Joe Biden juró su cargo sobre el ejemplar de una Biblia familiar de finales del siglo XIX, como todos los presidentes, desde que iniciara la tradición G. Washington en 1789, aunque no es un requisito indispensable. La propia Constitución de los EE. UU. Determina en su artículo VI que «no es necesaria ninguna prueba religiosa para ejercer cualquier cargo o confianza pública».
Atrás quedan cuatro años de mandato de D. Trump, cargados de polémicas y sobresaltos, de los que la historia hablará. La nueva presidencia debería enfocarse, junto a lo ya dicho, en desinflamar la política y el ambiente de tensión que vive el país, curar y sanear las heridas abiertas, reducir los extremismos instalados en los últimos años y conseguir de la sociedad estadounidense algo más de tolerancia, empatía y humildad.
Exteriormente, sería bueno que la nueva administración estadounidense se esforzara en recuperar las alianzas perdidas y volver a estar en el mundo, compartiendo la preocupación por la salud, volviendo a la Organización Mundial de la Salud (OMS); al Acuerdo de París por la lucha contra el cambio climático, al drama de la emigración. Cuestiones que, entre otras, nos afectan a todos. Algunas de las 17 órdenes ejecutivas firmadas el mismo día 20 van en esa buena dirección.
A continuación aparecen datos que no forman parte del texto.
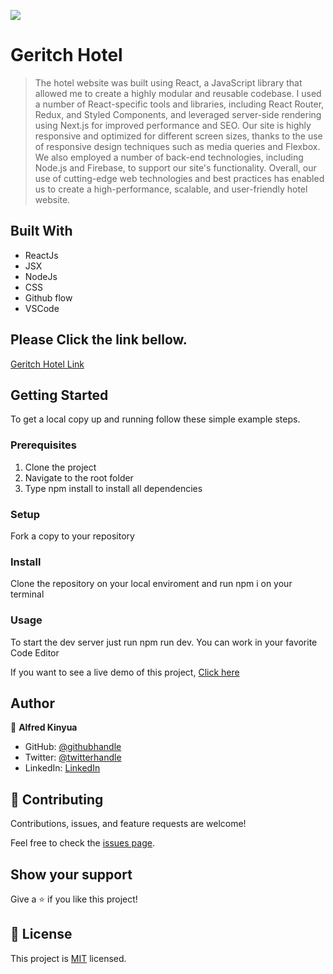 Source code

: ![](https://img.shields.io/badge/Microverse-blueviolet)

# Geritch Hotel

> The hotel website was built using React, a JavaScript library that allowed me to create a highly modular and reusable codebase. I used a number of React-specific tools and libraries, including React Router, Redux, and Styled Components, and leveraged server-side rendering using Next.js for improved performance and SEO. Our site is highly responsive and optimized for different screen sizes, thanks to the use of responsive design techniques such as media queries and Flexbox. We also employed a number of back-end technologies, including Node.js and Firebase, to support our site's functionality. Overall, our use of cutting-edge web technologies and best practices has enabled us to create a high-performance, scalable, and user-friendly hotel website.

## Built With

- ReactJs
- JSX
- NodeJs
- CSS
- Github flow
- VSCode

## Please Click the link bellow.

[Geritch Hotel Link](https://main--silly-dodol-693145.netlify.app/)

## Getting Started

To get a local copy up and running follow these simple example steps.

### Prerequisites

1. Clone the project
2. Navigate to the root folder
3. Type npm install to install all dependencies

### Setup

Fork a copy to your repository

### Install

Clone the repository on your local enviroment and run npm i on your terminal

### Usage

To start the dev server just run npm run dev. You can work in your favorite Code Editor

If you want to see a live demo of this project, [Click here](https://main--silly-dodol-693145.netlify.app/)

## Author

👤 **Alfred Kinyua**

- GitHub: [@githubhandle](https://github.com/Alfred-KInyua)
- Twitter: [@twitterhandle](https://twitter.com/alfkinyua)
- LinkedIn: [LinkedIn](https://www.linkedin.com/in/alfred-kinyua/)

## 🤝 Contributing

Contributions, issues, and feature requests are welcome!

Feel free to check the [issues page](https://github.com/Alfred-KInyua/geritch-hotel/issues).

## Show your support

Give a ⭐️ if you like this project!

## 📝 License

This project is [MIT](./MIT.md) licensed.
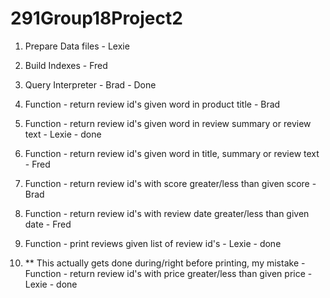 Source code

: # 291Group18Project2

1. Prepare Data files - Lexie
2. Build Indexes - Fred
3. Query Interpreter - Brad - Done
4. Function - return review id's given word in product title - Brad
5. Function - return review id's given word in review summary or review text - Lexie - done
6. Function - return review id's given word in title, summary or review text - Fred
7. Function - return review id's with score greater/less than given score - Brad
9. Function - return review id's with review date greater/less than given date - Fred
10. Function - print reviews given list of review id's - Lexie - done

11. ** This actually gets done during/right before printing, my mistake - Function - return review id's with price greater/less than given price - Lexie - done 


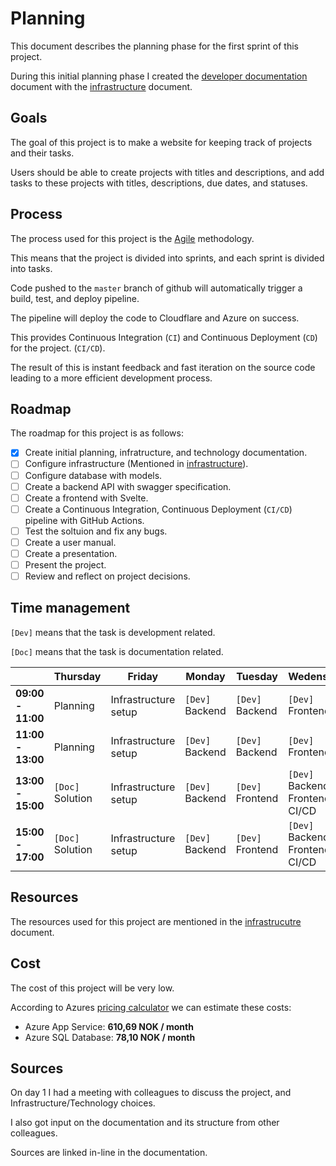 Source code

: # Planning

This document describes the planning phase for the first sprint of this project.

During this initial planning phase I created the [developer documentation](documentation_developer.md) document with the [infrastructure](infrastructure.md) document.

## Goals

The goal of this project is to make a website for keeping track of projects and their tasks.

Users should be able to create projects with titles and descriptions, and add tasks to these projects with titles, descriptions, due dates, and statuses.

## Process

The process used for this project is the [Agile](https://en.wikipedia.org/wiki/Agile_software_development) methodology.

This means that the project is divided into sprints, and each sprint is divided into tasks.

Code pushed to the `master` branch of github will automatically trigger a build, test, and deploy pipeline.

The pipeline will deploy the code to Cloudflare and Azure on success.

This provides Continuous Integration (`CI`) and Continuous Deployment (`CD`) for the project. (`CI/CD`).

The result of this is instant feedback and fast iteration on the source code leading to a more efficient development process.

## Roadmap

The roadmap for this project is as follows:

- [x] Create initial planning, infratructure, and technology documentation.
- [ ] Configure infrastructure (Mentioned in [infrastructure](infrastructure.md)).
- [ ] Configure database with models.
- [ ] Create a backend API with swagger specification.
- [ ] Create a frontend with Svelte.
- [ ] Create a Continuous Integration, Continuous Deployment (`CI/CD`) pipeline with GitHub Actions.
- [ ] Test the soltuion and fix any bugs.
- [ ] Create a user manual.
- [ ] Create a presentation.
- [ ] Present the project.
- [ ] Review and reflect on project decisions.

## Time management

`[Dev]` means that the task is development related.

`[Doc]` means that the task is documentation related.

|                   | Thursday         | Friday               | Monday          | Tuesday          | Wedensday                        | Thursday         | Friday                |
| :---------------- | ---------------- | -------------------- | --------------- | ---------------- | -------------------------------- | ---------------- | --------------------- |
| **09:00 - 11:00** | Planning         | Infrastructure setup | `[Dev]` Backend | `[Dev]` Backend  | `[Dev]` Frontend                 | `[Doc]` Solution | Presentation & review |
| **11:00 - 13:00** | Planning         | Infrastructure setup | `[Dev]` Backend | `[Dev]` Backend  | `[Dev]` Frontend                 | `[Doc]` Solution | Presentation & review |
| **13:00 - 15:00** | `[Doc]` Solution | Infrastructure setup | `[Dev]` Backend | `[Dev]` Frontend | `[Dev]` Backend, Frontend, CI/CD | `[Doc]` Solution | Presentation & review |
| **15:00 - 17:00** | `[Doc]` Solution | Infrastructure setup | `[Dev]` Backend | `[Dev]` Frontend | `[Dev]` Backend, Frontend, CI/CD | `[Doc]` Solution | Presentation & review |

## Resources

The resources used for this project are mentioned in the [infrastrucutre](infrastructure.md) document.

## Cost

The cost of this project will be very low.

According to Azures [pricing calculator](https://azure.microsoft.com/nb-no/pricing/calculator/) we can estimate these costs:

- Azure App Service: **610,69 NOK / month**
- Azure SQL Database: **78,10 NOK / month**

## Sources

On day 1 I had a meeting with colleagues to discuss the project, and Infrastructure/Technology choices.

I also got input on the documentation and its structure from other colleagues.

Sources are linked in-line in the documentation.
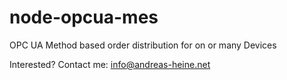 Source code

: # node-opcua-mes  

OPC UA Method based order distribution for on or many Devices  
  
Interested? Contact me: info@andreas-heine.net  

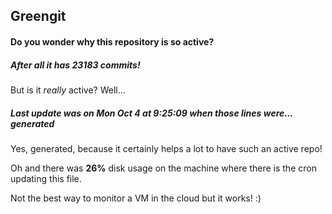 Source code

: ## Greengit

#### Do you wonder why this repository is so active?

##### After all it has 23183 commits!

But is it *really* active? Well...

##### Last update was on Mon Oct 4 at 9:25:09 when those lines were... generated

Yes, generated, because it certainly helps a lot to have such an active repo!

Oh and there was **26%** disk usage on the machine
where there is the cron updating this file.

Not the best way to monitor a VM in the cloud but it works! :)
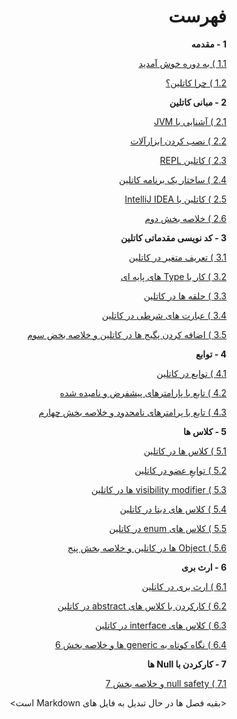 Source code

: <div dir="rtl">

# فهرست

**1 - مقدمه**

[1.1 ) به دوره خوش آمدید](./welcome-to-the-course/README.md)

[1.2 ) چرا کاتلین؟](./why-kotlin/README.md)

**2 - مبانی کاتلین**

[2.1 ) آشنایی با JVM](./introduction-to-jvm/README.md)

[2.2 ) نصب کردن ابزارآلات](./installing-the-tooling/README.md)

[2.3 ) کاتلین REPL](./the-kotlin-repl/README.md)

[2.4 ) ساختار یک برنامه کاتلین](./the-structure-of-kotlin-application/README.md)

[2.5 ) کاتلین با IntelliJ IDEA](./kotlin-with-intellij-idea/README.md)

[2.6 ) خلاصه بخش دوم](./conventions-used-with-kotlin-and-summary/README.md)

**3 - کد نویسی مقدماتی کاتلین**

[3.1 ) تعریف متغیر در کاتلین](./declaring-variables-in-kotlin/README.md)

[3.2 ) کار با Type های پایه ای](./working-with-basic-types-in-kotlin/README.md)

[3.3 ) حلقه ها در کاتلین](./loops-and-ranges-in-kotlin/README.md)

[3.4 ) عبارت های شرطی در کاتلین](./conditional-execution-with-if-and-when-in-kotlin/README.md)

[3.5 ) اضافه کردن پگیج ها در کاتلین و خلاصه بخض سوم](./package-and-imports-in-kotlin-and-summary-of-kotlin-basic/README.md)

**4 - توابع**

[4.1 ) توابع در کاتلین](./functions-in-kotlin/README.md)

[4.2 ) تابع با پارامترهای پیشفرض و نامیده شده](./function-with-default-and-named-parameters-in-kotlin/README.md)

[4.3 ) تابع با پرامترهای نامحدود و خلاصه بخش چهارم](./function-with-unlimited-parameters-in-kotlin-and-summary/README.md)

**5 - کلاس ها**

[5.1 ) کلاس ها در کاتلین](./classes-in-kotlin/README.md)

[5.2 ) توابعِ عضو در کاتلین](./member-functions-in-kotlin/README.md)

[5.3 ) visibility modifier ها در کاتلین](./visibility-modifiers-in-kotlin/README.md)

[5.4 ) کلاس های دیتا در کاتلین](./kotlin-data-classes/README.md)

[5.5 ) کلاس های enum در کاتلین](./enum-classes-in-kotlin/README.md)

[5.6 ) Object ها در کاتلین و خلاصه بخش پنج](./objects-in-kotlin-and-summary/README.md)

**6 - ارث بری**

[6.1 ) ارث بری در کاتلین](./inheritance-in-kotlin/README.md)

[6.2 ) کارکردن با کلاس های abstract در کاتلین](./working-with-abstract-classes-in-kotlin/README.md)

[6.3 ) کلاس های interface در کاتلین](./interfaces-in-kotlin/README.md)

[6.4 ) نگاه کوتاه به generic ها و خلاصه بخش 6](./a-brief-look-at-generics-in-kotlin-and-summary/README.md)

**7 - کارکردن با Null ها**

[7.1 ) null safety و خلاصه بخش 7](./null-safety-and-summary/README.md)









<بقیه فصل ها در حال تبدیل به فایل های Markdown است>
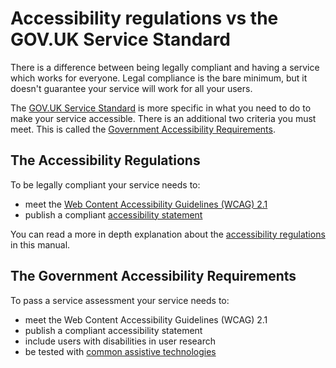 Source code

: # Accessibility regulations vs the GOV.UK Service Standard

There is a difference between being legally compliant and having a service which works for everyone. Legal compliance is the bare minimum, but it doesn't guarantee your service will work for all your users.

The [GOV.UK Service Standard](https://www.gov.uk/service-manual/service-standard) is more specific in what you need to do to make your service accessible. There is an additional two criteria you must meet. This is called the [Government Accessibility Requirements](https://www.gov.uk/service-manual/helping-people-to-use-your-service/making-your-service-accessible-an-introduction#meeting-government-accessibility-requirements).

## The Accessibility Regulations

To be legally compliant your service needs to:
- meet the [Web Content Accessibility Guidelines (WCAG) 2.1](/accessibility-law/web-content-accessibility-guidelines)
- publish a compliant [accessibility statement](/accessibility-law/accessibility-statements)

You can read a more in depth explanation about the [accessibility regulations](/accessibility-law/the-public-sector-bodies-accessibility-regulations-2018) in this manual.

## The Government Accessibility Requirements

To pass a service assessment your service needs to:
- meet the Web Content Accessibility Guidelines (WCAG) 2.1
- publish a compliant accessibility statement
- include users with disabilities in user research
- be tested with [common assistive technologies](https://www.gov.uk/service-manual/technology/testing-with-assistive-technologies)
La democracia ha ganado, pero ha sufrido graves heridas, hay que curarla y reconstruirla. Teniendo en cuenta que la democracia conlleva la existencia de ideas distintas y hasta de posiciones enfrentadas, pero, sobre todo, implica el respeto a los valores comunes en torno a los cuales poder articularse, como nación y como sociedad. Ojalá sea el principio del fin de los populismos exacerbados y la demagogia política.